O termo Surdez, gerando polêmica!

     O termo Surdez, colocado no nome do meu blog, tem gerado discussões (positivas, espero!) e suscitado
 colocações que me fizeram pensar a respeito da questão psicanalítica da FALTA. 

     A questão era: " Por que usar o termo surdez e não surdo, já que surdez estaria vinculado ao significante patologia?"

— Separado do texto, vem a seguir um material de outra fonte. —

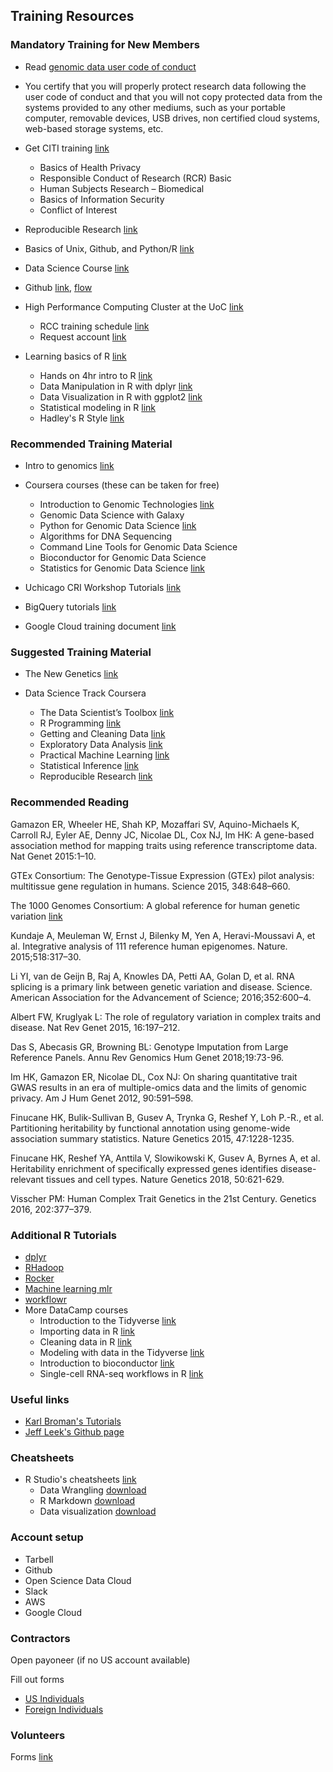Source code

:Training Resources
-----------------

### Mandatory Training for New Members

- Read [genomic data user code of conduct](https://osp.od.nih.gov/wp-content/uploads/Genomic_Data_User_Code_of_Conduct.pdf)

- You certify that you will properly protect research data following the user code of conduct and that you will not copy protected data from the systems provided to any other mediums, such as your portable computer, removable devices, USB drives, non certified cloud systems, web-based storage systems, etc.

- Get CITI training [link](https://www.citiprogram.org)
	- Basics of Health Privacy
	- Responsible Conduct of Research (RCR) Basic
	- Human Subjects Research – Biomedical
	- Basics of Information Security
	- Conflict of Interest

- Reproducible Research [link](http://kbroman.org/steps2rr/)
- Basics of Unix, Github, and Python/R [link](https://software-carpentry.org/lessons/)
- Data Science Course [link](https://rafalab.github.io/dsbook/introduction.html)
- Github [link](http://kbroman.org/github_tutorial/), [flow](https://guides.github.com/introduction/flow/)
- High Performance Computing Cluster at the UoC [link](https://rcc.uchicago.edu/resources/high-performance-computing)
	- RCC training schedule [link](https://rcc.uchicago.edu/support-and-services/workshops-and-training)
	- Request account [link](https://rcc.uchicago.edu/accounts-allocations/request-account)
- Learning basics of R [link](https://www.rstudio.com/resources/training/online-learning/)
	- Hands on 4hr intro to R [link](https://www.datacamp.com/courses/free-introduction-to-r)
	- Data Manipulation in R with dplyr [link](https://genomicsclass.github.io/book/pages/dplyr_tutorial.html)
	- Data Visualization in R with ggplot2 [link](http://r-statistics.co/Complete-Ggplot2-Tutorial-Part1-With-R-Code.html)
	- Statistical modeling in R [link](https://www.datacamp.com/courses/statistical-modeling-in-r-part-1)
	- Hadley's R Style [link](http://adv-r.had.co.nz/Style.html)

### Recommended Training Material

- Intro to genomics [link](https://www.big-bio.org/)

- Coursera courses (these can be taken for free)
	- Introduction to Genomic Technologies [link](https://www.coursera.org/course/genintro)
	- Genomic Data Science with Galaxy
	- Python for Genomic Data Science [link](https://www.coursera.org/course/genpython)
	- Algorithms for DNA Sequencing
	- Command Line Tools for Genomic Data Science
	- Bioconductor for Genomic Data Science
	- Statistics for Genomic Data Science [link](https://www.coursera.org/course/genstats) 

- Uchicago CRI Workshop Tutorials [link](https://cri.uchicago.edu/seminar-series/)

- BigQuery tutorials [link](https://cloud.google.com/bigquery/docs/tutorials)

- Google Cloud training document [link](https://docs.google.com/document/d/1z35R9uZ2iDo-Fp1ImUMBIKvcUunBTUp1ZmAXZF2Hf48/edit?usp=sharing)

### Suggested Training Material

- The New Genetics [link](http://publications.nigms.nih.gov/thenewgenetics/index.html)

- Data Science Track Coursera 
	- The Data Scientist’s Toolbox [link](https://www.coursera.org/course/datascitoolbox)
	- R Programming [link](https://www.coursera.org/course/rprog)
	- Getting and Cleaning Data [link](https://www.coursera.org/course/getdata)
	- Exploratory Data Analysis [link](https://www.coursera.org/course/exdata)
	- Practical Machine Learning [link](https://www.coursera.org/course/predmachlearn)
	- Statistical Inference [link](https://www.coursera.org/course/statinference)
	- Reproducible Research [link](https://www.coursera.org/course/repdata)

### Recommended Reading

Gamazon ER, Wheeler HE, Shah KP, Mozaffari SV, Aquino-Michaels K, Carroll RJ, Eyler AE, Denny JC, Nicolae DL, Cox NJ, Im HK: A gene-based association method for mapping traits using reference transcriptome data. Nat Genet 2015:1–10.

GTEx Consortium: The Genotype-Tissue Expression (GTEx) pilot analysis: multitissue gene regulation in humans. Science 2015, 348:648–660.

The 1000 Genomes Consortium: A global reference for human genetic variation [link](http://www.nature.com/doifinder/10.1038/nature15393)

Kundaje A, Meuleman W, Ernst J, Bilenky M, Yen A, Heravi-Moussavi A, et al. Integrative analysis of 111 reference human epigenomes. Nature. 2015;518:317–30. 

Li YI, van de Geijn B, Raj A, Knowles DA, Petti AA, Golan D, et al. RNA splicing is a primary link between genetic variation and disease. Science. American Association for the Advancement of Science; 2016;352:600–4. 

Albert FW, Kruglyak L: The role of regulatory variation in complex traits and disease. Nat Rev Genet 2015, 16:197–212.

Das S, Abecasis GR, Browning BL: Genotype Imputation from Large Reference Panels. Annu Rev Genomics Hum Genet 2018;19:73-96.

Im HK, Gamazon ER, Nicolae DL, Cox NJ: On sharing quantitative trait GWAS results in an era of multiple-omics data and the limits of genomic privacy. Am J Hum Genet 2012, 90:591–598.

Finucane HK, Bulik-Sullivan B, Gusev A, Trynka G, Reshef Y, Loh P.-R., et al. Partitioning heritability by functional annotation using genome-wide association summary statistics. Nature Genetics 2015, 47:1228-1235.

Finucane HK, Reshef YA, Anttila V, Slowikowski K, Gusev A, Byrnes A, et al. Heritability enrichment of specifically expressed genes identifies disease-relevant tissues and cell types. Nature Genetics 2018, 50:621-629.

Visscher PM: Human Complex Trait Genetics in the 21st Century. Genetics 2016, 202:377–379.

### Additional R Tutorials
- [dplyr](https://cran.rstudio.com/web/packages/dplyr/vignettes/introduction.html)
- [RHadoop](https://github.com/andrie/RHadoop-tutorial/)
- [Rocker](http://dirk.eddelbuettel.com/papers/useR2015_docker.pdf)
- [Machine learning mlr](https://mlr.mlr-org.com/index.html)
- [workflowr](https://jdblischak.github.io/workflowr/articles/wflow-01-getting-started.html)
- More DataCamp courses
	- Introduction to the Tidyverse [link](https://www.datacamp.com/courses/introduction-to-the-tidyverse)
	- Importing data in R [link](https://www.datacamp.com/courses/importing-data-in-r-part-1)
	- Cleaning data in R [link](https://www.datacamp.com/courses/cleaning-data-in-r)
	- Modeling with data in the Tidyverse [link](https://www.datacamp.com/courses/modeling-with-data-in-the-tidyverse)
	- Introduction to bioconductor [link](https://www.datacamp.com/courses/introduction-to-bioconductor)
	- Single-cell RNA-seq workflows in R [link](https://www.datacamp.com/courses/single-cell-rna-seq-workflows-in-r)


### Useful links

- [Karl Broman's Tutorials](http://kbroman.org/pages/tutorials.html)
- [Jeff Leek's Github page](https://github.com/jtleek)

### Cheatsheets

- R Studio's cheatsheets [link](https://www.rstudio.com/resources/cheatsheets/)
	- Data Wrangling [download](https://www.rstudio.com/wp-content/uploads/2015/02/data-wrangling-cheatsheet.pdf)
	- R Markdown [download](https://www.rstudio.com/wp-content/uploads/2015/02/rmarkdown-cheatsheet.pdf)
  	- Data visualization [download](https://www.rstudio.com/wp-content/uploads/2015/11/ggplot2-cheatsheet.pdf)

### Account setup

- Tarbell
- Github
- Open Science Data Cloud
- Slack
- AWS
- Google Cloud

### Contractors


Open payoneer (if no US account available)

Fill out forms 

- [US Individuals](https://www.dropbox.com/sh/2h3xmmxkn2i1tvy/AAADYYRsHwtO8JPJ37_dHKUTa?dl=0)
- [Foreign Individuals](https://www.dropbox.com/sh/8eb5c21kc8ezlbn/AACe7caz-p0vbhBplzA2I4PCa?dl=0)

### Volunteers

Forms [link](https://www.dropbox.com/sh/k1qakuofx6pbi91/AAC-e0gnNImYTUlHqGryyXjJa?dl=0)
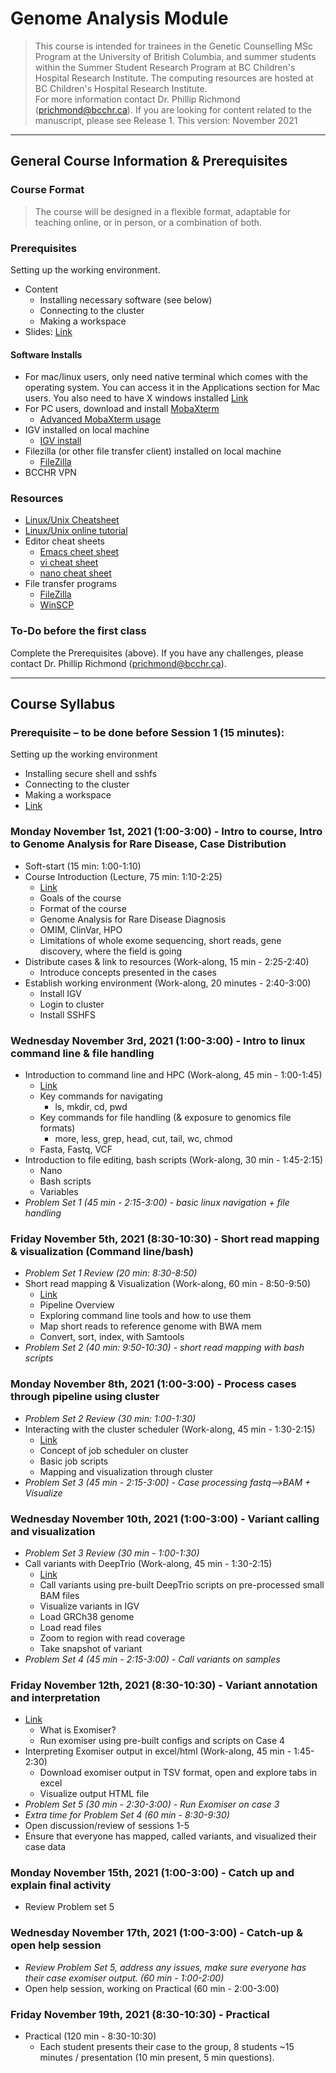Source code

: # Genome Analysis Module
> This course is intended for trainees in the Genetic Counselling MSc Program at the University of British Columbia, and summer students within the Summer Student Research Program at BC Children's Hospital Research Institute. The computing resources are hosted at BC Children's Hospital Research Institute.  
> For more information contact Dr. Phillip Richmond (prichmond@bcchr.ca). If you are looking for content related to the manuscript, please see Release 1. 
> This version: November 2021


---

## General Course Information & Prerequisites
### Course Format

> The course will be designed in a flexible format, adaptable for teaching online, or in person, or a combination of both. 

### Prerequisites  
Setting up the working environment. 
+ Content
  + Installing necessary software (see below) 
  + Connecting to the cluster 
  + Making a workspace 
+ Slides: [Link](https://docs.google.com/presentation/d/1tNzW21k7WnjfU-gDvL_gJB5R32GMlCrH0P1lHpH1jCY/edit#slide=id.g9d2975bcf0_0_5)

#### Software Installs  
+ For mac/linux users, only need native terminal which comes with the operating system.  You can access it in the Applications section for Mac users.  You also need to have X windows installed [Link](https://www.xquartz.org/)
+ For PC users, download and install [MobaXterm](http://mobaxterm.mobatek.net/) 
  + [Advanced MobaXterm usage](https://www.youtube.com/watch?v=Gkl8LD1rwlU)  
+ IGV installed on local machine 
  + [IGV install](https://www.broadinstitute.org/software/igv/log-in) 
+ Filezilla (or other file transfer client) installed on local machine
  + [FileZilla](https://filezilla-project.org/)
+ BCCHR VPN  


### Resources  
+ [Linux/Unix Cheatsheet](https://github.com/Phillip-a-richmond/ARC-Bioinformatics-Training/blob/master/Resources/UnixCheatSheet.pdf) 
+ [Linux/Unix online tutorial](http://www.ee.surrey.ac.uk/Teaching/Unix/) 
+ Editor cheat sheets 
  + [Emacs cheet sheet](http://www.rgrjr.com/emacs/emacs_cheat.html) 
  + [vi cheat sheet](http://www.lagmonster.org/docs/vi.html) 
  + [nano cheat sheet](http://www.codexpedia.com/text-editor/nano-text-editor-command-cheatsheet/) 
+ File transfer programs  
  + [FileZilla](https://filezilla-project.org/)
  + [WinSCP](https://winscp.net/eng/download.php) 
      
### To-Do before the first class  
Complete the Prerequisites (above). If you have any challenges, please contact Dr. Phillip Richmond (prichmond@bcchr.ca). 

---

## Course Syllabus  

### Prerequisite – to be done before Session 1 (15 minutes): 
Setting up the working environment 
- Installing secure shell and sshfs 
- Connecting to the cluster 
- Making a workspace
- [Link](https://docs.google.com/presentation/d/1tNzW21k7WnjfU-gDvL_gJB5R32GMlCrH0P1lHpH1jCY/edit#slide=id.g9d2975bcf0_0_5)
 
### Monday November 1st, 2021 (1:00-3:00) - Intro to course, Intro to Genome Analysis for Rare Disease, Case Distribution 
- Soft-start (15 min: 1:00-1:10)
- Course Introduction (Lecture, 75 min: 1:10-2:25)
    - [Link](https://docs.google.com/presentation/d/1Y91AOq2NzXDLOLq-osX_fY_ZliySM21oD_Z0CL1Ie_g/edit#slide=id.p)
    - Goals of the course
    - Format of the course
    - Genome Analysis for Rare Disease Diagnosis
    - OMIM, ClinVar, HPO
    - Limitations of whole exome sequencing, short reads, gene discovery, where the field is going
- Distribute cases & link to resources (Work-along, 15 min - 2:25-2:40)
    - Introduce concepts presented in the cases
- Establish working environment (Work-along, 20 minutes - 2:40-3:00)
    - Install IGV
    - Login to cluster
    - Install SSHFS

### Wednesday November 3rd, 2021 (1:00-3:00) - Intro to linux command line & file handling
- Introduction to command line and HPC (Work-along, 45 min - 1:00-1:45)
    - [Link](https://docs.google.com/presentation/d/1ioJcyJSkMkvI9nmxba1ZuE2wQocwB6vKuZ9E7JpAdjY/edit?usp=sharing)
    - Key commands for navigating
    	- ls, mkdir, cd, pwd
    - Key commands for file handling (& exposure to genomics file formats)
    	- more, less, grep, head, cut, tail, wc, chmod
    - Fasta, Fastq, VCF
- Introduction to file editing, bash scripts (Work-along, 30 min - 1:45-2:15)
    - Nano
    - Bash scripts
    - Variables
- *Problem Set 1 (45 min - 2:15-3:00) - basic linux navigation + file handling*


### Friday November 5th, 2021 (8:30-10:30) - Short read mapping & visualization (Command line/bash)
- *Problem Set 1 Review (20 min: 8:30-8:50)*
- Short read mapping & Visualization (Work-along, 60 min - 8:50-9:50)
    - [Link](https://docs.google.com/presentation/d/1hpV6Yb5QCBzb57OB24keq7Oe-2mMh8cKcD2tziEKCKw/edit#slide=id.p)
    - Pipeline Overview
    - Exploring command line tools and how to use them
    - Map short reads to reference genome with BWA mem
    - Convert, sort, index, with Samtools
- *Problem Set 2 (40 min: 9:50-10:30) - short read mapping with bash scripts*


### Monday November 8th, 2021 (1:00-3:00) - Process cases through pipeline using cluster
- *Problem Set 2 Review (30 min: 1:00-1:30)*
- Interacting with the cluster scheduler (Work-along, 45 min - 1:30-2:15)
    - [Link](https://docs.google.com/presentation/d/1jC_xSF4Xb-iSFhawZGlfrRcXkGAVXR8F3VirfEtMAZc/edit?usp=sharing)
    - Concept of job scheduler on cluster
    - Basic job scripts
    -  Mapping and visualization through cluster
- *Problem Set 3 (45 min - 2:15-3:00) -  Case processing fastq-->BAM + Visualize*

### Wednesday November 10th, 2021 (1:00-3:00) - Variant calling and visualization
- *Problem Set 3 Review (30 min - 1:00-1:30)*
- Call variants with DeepTrio (Work-along, 45 min - 1:30-2:15) 
    - [Link](https://docs.google.com/presentation/d/1XAeQ8iv90-jUwDdO2nQJ_3-WmgqvEweGDdUdMZQo2B0/edit?usp=sharing)
    - Call variants using pre-built DeepTrio scripts on pre-processed small BAM files
    - Visualize variants in IGV
    - Load GRCh38 genome
    - Load read files
    - Zoom to region with read coverage
    - Take snapshot of variant
- *Problem Set 4 (45 min - 2:15-3:00) - Call variants on samples*

### Friday November 12th, 2021 (8:30-10:30) - Variant annotation and interpretation
- [Link](https://docs.google.com/presentation/d/134p2P0ybgCz6B-QdQb3BQMEMvkYfraiJgzGH-9tivak/edit?usp=sharing)
    - What is Exomiser?
    - Run exomiser using pre-built configs and scripts on Case 4
- Interpreting Exomiser output in excel/html (Work-along, 45 min - 1:45-2:30)
    - Download exomiser output in TSV format, open and explore tabs in excel
    - Visualize output HTML file
- *Problem Set 5 (30 min - 2:30-3:00) - Run Exomiser on case 3*
- *Extra time for Problem Set 4 (60 min - 8:30-9:30)*
- Open discussion/review of sessions 1-5
- Ensure that everyone has mapped, called variants, and visualized their case data

### Monday November 15th, 2021 (1:00-3:00) - Catch up and explain final activity
- Review Problem set 5


### Wednesday November 17th, 2021 (1:00-3:00) - Catch-up & open help session
- *Review Problem Set 5, address any issues, make sure everyone has their case exomiser output. (60 min - 1:00-2:00)*
- Open help session, working on Practical (60 min - 2:00-3:00)


### Friday November 19th, 2021 (8:30-10:30) - Practical
- Practical (120 min - 8:30-10:30)
    - Each student presents their case to the group, 8 students ~15 minutes / presentation (10 min present, 5 min questions).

      Bom, para começar, pensei ao que o significante patologia estaria vinculado. Então me vieram outros significantes que imagino fazer ligação para o Surdo: doença, deficiência, dependência, limite, perda, falta. E esses significantes estão assim interligados, por que? Bem, por muitos anos, e poderíamos dizer, até séculos, o Surdo foi visto pelos não Surdos, como pessoas fragilizadas, a margem da sociedade, assim como os cegos, cadeirantes, Síndromes de Down, dentre outros. E, com o avanço da tecnologia foram sendo criadas formas de suprir, completar, melhorar, a vida das pessoas em geral, e aí, todos estão incluídos, pois a tecnologia vem para tentar encobrir a falta de todos. Logo, são criados instrumentos, aparelhos, artifícios que sugerem que, se antes faltava, agora não mais.  E então voltamos a questão da FALTA. Que está para todos os seres humanos, incompletos, insatisfeitos e limitados.

     O significante Surdez vem evidenciar uma falta corporal. Falta um tipo de percepção. É isso. Só isso. Mas, é só isso mesmo? Pois a partir dessa falta corporal, foram dados outros sentidos como incapacidade, impossibilidade.
     Ora, mas, em um certo sentido, somos todos, em algum momento da vida, incapazes. Essa é uma determinação da falta que habita cada um de nós.  Em não poder ter tudo, ser tudo, fazer tudo. Mas, ao mesmo tempo, se falta, vamos buscar. E ela que nos move, nos estimula, em uma procura sem fim. Se não houvesse nada faltando, se o Desejo fosse plenamente satisfeito, que horror seria a vida, sem nada a acrescentar em nós mesmos.

      E nesse sentido, não vejo problema em ter esse termo no título do meu blog. Aliás, foi a partir desse termo que se produziu uma discussão. Então, ele diz de uma falta que produz algo.
      Que possamos todos nos apropriar da nossa própria deficiência, da falta que nos habita e que busquemos produzir algo para além!



quinta-feira, 23 de maio de 2013

O discurso ouvinte e o discurso Surdo: isso existe?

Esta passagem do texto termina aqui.